Dataset entries
--- START ---

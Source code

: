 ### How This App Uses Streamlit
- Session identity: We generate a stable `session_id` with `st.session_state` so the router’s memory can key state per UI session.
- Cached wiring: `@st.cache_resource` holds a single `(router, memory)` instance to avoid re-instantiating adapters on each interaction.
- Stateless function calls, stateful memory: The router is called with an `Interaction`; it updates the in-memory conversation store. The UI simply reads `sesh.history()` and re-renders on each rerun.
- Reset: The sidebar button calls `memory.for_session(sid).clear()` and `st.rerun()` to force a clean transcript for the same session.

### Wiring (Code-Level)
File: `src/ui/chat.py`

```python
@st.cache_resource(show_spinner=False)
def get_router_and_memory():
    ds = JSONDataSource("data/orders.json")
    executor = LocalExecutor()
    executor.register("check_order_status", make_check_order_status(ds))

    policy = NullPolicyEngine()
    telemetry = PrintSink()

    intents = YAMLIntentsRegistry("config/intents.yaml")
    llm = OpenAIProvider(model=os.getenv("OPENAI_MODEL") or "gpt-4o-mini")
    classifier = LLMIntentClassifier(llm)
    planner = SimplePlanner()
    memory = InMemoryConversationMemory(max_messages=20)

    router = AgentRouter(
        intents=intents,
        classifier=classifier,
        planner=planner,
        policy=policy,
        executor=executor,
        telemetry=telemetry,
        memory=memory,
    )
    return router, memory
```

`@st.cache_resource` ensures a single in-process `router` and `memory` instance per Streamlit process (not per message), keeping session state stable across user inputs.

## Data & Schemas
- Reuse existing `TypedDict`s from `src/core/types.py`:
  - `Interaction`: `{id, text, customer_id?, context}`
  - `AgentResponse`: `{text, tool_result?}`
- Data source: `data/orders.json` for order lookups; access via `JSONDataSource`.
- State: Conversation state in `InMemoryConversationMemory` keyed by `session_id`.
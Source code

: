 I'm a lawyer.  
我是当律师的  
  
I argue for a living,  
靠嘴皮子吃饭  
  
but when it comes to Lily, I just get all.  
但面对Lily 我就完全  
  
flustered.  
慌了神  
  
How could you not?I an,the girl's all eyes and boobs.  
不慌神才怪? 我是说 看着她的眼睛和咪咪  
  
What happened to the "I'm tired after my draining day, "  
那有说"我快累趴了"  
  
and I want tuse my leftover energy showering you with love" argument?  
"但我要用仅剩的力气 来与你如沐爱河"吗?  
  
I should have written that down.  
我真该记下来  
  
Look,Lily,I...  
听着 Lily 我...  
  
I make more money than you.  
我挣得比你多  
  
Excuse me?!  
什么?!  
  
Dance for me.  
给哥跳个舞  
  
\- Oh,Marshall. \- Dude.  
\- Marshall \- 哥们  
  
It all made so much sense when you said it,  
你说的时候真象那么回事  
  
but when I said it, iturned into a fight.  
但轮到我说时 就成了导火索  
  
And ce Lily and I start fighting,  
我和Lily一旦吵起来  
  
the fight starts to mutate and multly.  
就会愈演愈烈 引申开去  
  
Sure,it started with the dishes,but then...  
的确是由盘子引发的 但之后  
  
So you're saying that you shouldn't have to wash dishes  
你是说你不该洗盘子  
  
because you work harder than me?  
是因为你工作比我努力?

--- END ---

Task statement
How many of the lines in the records above include the word "each"? State that number alone.

Finished task
2